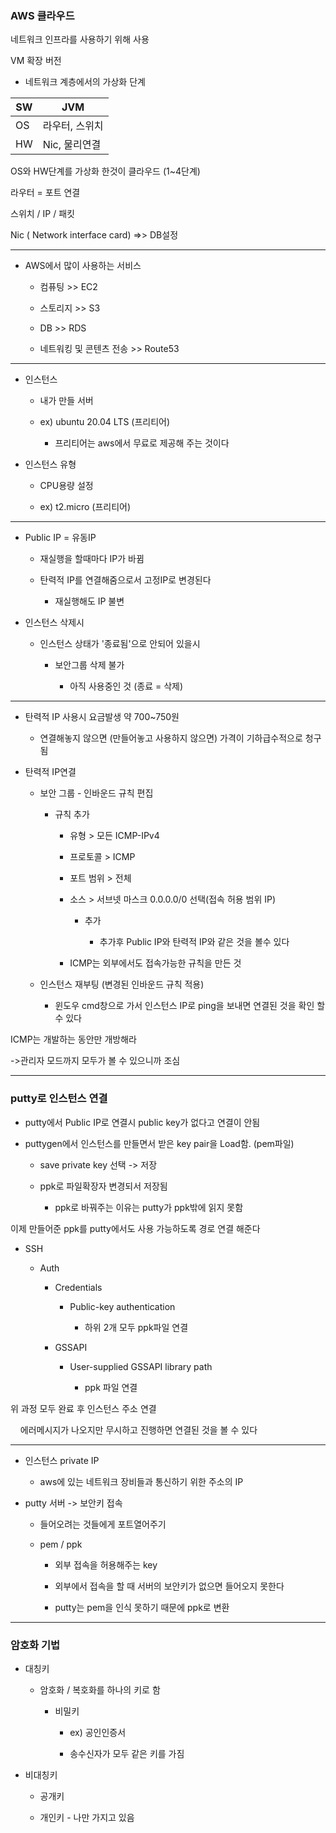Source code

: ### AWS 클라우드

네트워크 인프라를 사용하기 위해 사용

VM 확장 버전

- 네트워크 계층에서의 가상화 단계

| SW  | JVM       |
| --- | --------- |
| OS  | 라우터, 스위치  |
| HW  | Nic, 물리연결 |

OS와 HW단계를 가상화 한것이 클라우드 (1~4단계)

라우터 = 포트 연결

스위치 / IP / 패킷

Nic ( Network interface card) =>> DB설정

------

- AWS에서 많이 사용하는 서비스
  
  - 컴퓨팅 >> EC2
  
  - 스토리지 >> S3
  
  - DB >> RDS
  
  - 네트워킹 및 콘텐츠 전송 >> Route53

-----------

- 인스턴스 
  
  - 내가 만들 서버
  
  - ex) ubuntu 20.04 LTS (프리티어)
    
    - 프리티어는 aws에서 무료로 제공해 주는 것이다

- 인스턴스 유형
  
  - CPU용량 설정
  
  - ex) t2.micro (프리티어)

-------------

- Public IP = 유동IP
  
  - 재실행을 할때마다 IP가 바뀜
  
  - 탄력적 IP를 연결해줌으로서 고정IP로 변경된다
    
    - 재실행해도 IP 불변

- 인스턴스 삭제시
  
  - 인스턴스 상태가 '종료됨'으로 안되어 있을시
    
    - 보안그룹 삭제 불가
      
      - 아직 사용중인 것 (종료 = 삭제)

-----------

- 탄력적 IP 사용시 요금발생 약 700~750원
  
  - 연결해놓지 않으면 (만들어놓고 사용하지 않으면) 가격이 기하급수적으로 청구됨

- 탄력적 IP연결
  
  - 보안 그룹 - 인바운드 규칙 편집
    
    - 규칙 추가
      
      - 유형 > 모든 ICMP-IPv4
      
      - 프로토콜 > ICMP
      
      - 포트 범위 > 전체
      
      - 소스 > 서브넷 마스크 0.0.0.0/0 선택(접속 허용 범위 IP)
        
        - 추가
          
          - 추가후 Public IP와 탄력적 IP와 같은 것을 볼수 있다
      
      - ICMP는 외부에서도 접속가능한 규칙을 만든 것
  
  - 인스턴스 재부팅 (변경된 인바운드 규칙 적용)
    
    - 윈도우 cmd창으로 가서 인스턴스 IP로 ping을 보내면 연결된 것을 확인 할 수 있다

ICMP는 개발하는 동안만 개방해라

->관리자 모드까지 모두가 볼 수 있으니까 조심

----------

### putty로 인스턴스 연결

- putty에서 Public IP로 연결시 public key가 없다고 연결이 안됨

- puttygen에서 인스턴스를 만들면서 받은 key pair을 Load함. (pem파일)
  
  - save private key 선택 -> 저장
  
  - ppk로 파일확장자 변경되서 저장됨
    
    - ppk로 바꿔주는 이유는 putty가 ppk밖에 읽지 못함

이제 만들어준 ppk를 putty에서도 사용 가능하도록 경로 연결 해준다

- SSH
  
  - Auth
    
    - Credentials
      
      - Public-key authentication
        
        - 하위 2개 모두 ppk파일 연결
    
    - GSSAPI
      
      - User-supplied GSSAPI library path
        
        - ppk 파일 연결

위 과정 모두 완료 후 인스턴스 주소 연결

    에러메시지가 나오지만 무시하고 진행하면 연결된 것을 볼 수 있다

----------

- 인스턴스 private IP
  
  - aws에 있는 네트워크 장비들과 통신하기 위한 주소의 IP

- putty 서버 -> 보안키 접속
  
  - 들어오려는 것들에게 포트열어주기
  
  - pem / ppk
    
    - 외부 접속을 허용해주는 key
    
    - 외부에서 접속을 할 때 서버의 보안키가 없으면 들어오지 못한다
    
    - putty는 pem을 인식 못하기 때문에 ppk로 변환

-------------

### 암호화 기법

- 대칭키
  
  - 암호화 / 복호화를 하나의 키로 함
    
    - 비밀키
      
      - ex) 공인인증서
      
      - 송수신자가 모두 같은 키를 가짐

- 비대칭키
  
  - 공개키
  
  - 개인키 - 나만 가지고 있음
__________
Your answer should be the lines above, from the line containing "이제 만들어준 ppk를 putty에서도 사용 가능하도록 경로 연결 해준다" up to and including the line containing "- User-supplied GSSAPI library path", reproduced exactly and with nothing else.

이제 만들어준 ppk를 putty에서도 사용 가능하도록 경로 연결 해준다

- SSH
  
  - Auth
    
    - Credentials
      
      - Public-key authentication
        
        - 하위 2개 모두 ppk파일 연결
    
    - GSSAPI
      
      - User-supplied GSSAPI library path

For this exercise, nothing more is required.